● **Task to carry out**
Whenever a line below holds the word "panneau", copy that line.

● **Exercise inputs**
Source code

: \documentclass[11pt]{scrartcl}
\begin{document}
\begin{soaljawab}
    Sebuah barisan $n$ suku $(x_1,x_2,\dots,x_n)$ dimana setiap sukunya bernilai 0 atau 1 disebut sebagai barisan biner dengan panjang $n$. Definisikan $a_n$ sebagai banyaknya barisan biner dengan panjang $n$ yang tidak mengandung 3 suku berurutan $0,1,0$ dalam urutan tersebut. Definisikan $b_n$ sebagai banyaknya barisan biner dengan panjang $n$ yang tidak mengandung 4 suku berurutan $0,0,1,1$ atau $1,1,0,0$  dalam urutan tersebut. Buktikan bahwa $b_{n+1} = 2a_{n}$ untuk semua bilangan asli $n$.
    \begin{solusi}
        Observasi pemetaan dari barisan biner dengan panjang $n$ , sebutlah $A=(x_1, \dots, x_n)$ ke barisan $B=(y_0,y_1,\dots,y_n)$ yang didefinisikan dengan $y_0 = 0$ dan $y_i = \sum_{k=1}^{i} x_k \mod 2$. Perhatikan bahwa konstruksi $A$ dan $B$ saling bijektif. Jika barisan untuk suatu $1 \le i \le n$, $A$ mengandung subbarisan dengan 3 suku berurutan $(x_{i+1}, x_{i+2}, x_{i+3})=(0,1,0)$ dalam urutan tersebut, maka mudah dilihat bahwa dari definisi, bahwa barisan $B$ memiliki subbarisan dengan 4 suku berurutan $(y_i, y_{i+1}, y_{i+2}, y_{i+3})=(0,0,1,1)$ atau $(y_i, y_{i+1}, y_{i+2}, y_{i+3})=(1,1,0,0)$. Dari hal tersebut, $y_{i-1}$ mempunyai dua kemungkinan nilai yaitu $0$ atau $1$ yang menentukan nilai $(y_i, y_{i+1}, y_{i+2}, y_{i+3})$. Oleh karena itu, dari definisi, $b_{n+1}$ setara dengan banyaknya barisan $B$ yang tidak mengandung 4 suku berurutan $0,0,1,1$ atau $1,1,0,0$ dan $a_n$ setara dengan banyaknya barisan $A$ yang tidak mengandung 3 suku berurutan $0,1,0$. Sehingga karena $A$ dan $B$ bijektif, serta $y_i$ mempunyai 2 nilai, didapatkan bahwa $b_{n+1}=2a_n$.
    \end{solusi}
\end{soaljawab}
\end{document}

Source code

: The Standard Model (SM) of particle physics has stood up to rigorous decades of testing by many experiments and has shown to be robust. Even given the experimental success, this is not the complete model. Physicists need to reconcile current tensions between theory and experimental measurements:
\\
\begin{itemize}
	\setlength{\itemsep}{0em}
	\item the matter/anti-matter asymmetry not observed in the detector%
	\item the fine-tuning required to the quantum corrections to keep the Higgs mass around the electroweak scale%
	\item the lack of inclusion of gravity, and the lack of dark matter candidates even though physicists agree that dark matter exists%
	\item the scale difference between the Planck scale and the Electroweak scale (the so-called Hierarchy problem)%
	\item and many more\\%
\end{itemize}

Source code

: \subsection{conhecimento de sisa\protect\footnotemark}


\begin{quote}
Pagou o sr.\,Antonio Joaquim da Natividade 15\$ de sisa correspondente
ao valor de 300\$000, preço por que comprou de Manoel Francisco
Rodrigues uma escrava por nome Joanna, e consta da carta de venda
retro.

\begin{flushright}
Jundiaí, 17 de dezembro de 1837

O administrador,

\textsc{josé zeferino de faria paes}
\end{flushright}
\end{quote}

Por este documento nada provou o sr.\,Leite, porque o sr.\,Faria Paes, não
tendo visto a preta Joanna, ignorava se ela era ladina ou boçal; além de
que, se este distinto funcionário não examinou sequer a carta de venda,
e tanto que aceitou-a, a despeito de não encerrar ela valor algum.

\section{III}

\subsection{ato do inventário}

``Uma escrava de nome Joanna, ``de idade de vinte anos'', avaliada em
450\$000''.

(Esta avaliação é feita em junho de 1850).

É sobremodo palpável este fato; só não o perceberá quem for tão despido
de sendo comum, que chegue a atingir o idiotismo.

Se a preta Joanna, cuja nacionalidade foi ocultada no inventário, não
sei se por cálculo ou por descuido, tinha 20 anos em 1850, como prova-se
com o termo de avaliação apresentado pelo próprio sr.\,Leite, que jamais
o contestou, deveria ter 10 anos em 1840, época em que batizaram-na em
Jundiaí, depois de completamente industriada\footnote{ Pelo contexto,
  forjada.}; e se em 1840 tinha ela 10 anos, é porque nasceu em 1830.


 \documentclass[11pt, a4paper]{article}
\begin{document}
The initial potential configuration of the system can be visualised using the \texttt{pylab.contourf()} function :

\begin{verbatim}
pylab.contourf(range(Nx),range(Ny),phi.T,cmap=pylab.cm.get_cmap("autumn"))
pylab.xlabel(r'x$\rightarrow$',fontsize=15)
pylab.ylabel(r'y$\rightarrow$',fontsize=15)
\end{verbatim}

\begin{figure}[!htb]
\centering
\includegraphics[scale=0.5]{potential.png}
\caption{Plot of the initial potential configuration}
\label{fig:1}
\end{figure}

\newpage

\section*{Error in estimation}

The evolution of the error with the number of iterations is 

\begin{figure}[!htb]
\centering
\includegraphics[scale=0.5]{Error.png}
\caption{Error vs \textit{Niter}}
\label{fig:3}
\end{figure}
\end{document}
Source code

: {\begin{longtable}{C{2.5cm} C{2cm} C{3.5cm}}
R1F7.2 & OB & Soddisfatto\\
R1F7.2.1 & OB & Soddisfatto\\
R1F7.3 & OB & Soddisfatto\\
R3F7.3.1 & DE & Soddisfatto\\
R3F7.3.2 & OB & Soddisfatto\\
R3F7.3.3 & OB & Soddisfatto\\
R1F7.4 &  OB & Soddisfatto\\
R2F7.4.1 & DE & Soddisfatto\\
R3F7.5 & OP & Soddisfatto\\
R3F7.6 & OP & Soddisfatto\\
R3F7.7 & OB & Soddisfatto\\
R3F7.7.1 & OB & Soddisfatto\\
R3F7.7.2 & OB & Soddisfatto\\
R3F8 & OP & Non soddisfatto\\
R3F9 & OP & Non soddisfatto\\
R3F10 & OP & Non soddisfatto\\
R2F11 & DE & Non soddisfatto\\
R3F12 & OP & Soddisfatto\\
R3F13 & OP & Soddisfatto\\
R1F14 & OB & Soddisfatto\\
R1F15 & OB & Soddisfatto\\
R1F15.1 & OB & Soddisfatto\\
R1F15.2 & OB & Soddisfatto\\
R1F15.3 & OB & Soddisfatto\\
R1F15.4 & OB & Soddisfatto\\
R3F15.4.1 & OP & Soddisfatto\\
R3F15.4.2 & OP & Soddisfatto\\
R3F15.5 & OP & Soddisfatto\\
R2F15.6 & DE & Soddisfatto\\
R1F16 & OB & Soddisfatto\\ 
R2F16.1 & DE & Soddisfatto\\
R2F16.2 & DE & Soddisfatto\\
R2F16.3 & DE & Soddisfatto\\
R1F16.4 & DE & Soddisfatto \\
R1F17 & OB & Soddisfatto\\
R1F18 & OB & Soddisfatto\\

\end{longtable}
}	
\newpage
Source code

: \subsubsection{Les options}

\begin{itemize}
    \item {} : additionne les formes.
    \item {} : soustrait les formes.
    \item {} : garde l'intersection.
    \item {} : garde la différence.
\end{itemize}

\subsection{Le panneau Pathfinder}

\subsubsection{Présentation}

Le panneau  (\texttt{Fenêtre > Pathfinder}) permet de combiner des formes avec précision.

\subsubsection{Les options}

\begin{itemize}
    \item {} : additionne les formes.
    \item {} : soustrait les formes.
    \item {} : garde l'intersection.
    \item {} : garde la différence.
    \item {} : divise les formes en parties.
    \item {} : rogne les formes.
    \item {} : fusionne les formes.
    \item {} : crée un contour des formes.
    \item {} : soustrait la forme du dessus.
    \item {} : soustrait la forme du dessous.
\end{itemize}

● **Solution to this exercise**
\subsection{Le panneau Pathfinder}
Le panneau  (\texttt{Fenêtre > Pathfinder}) permet de combiner des formes avec précision.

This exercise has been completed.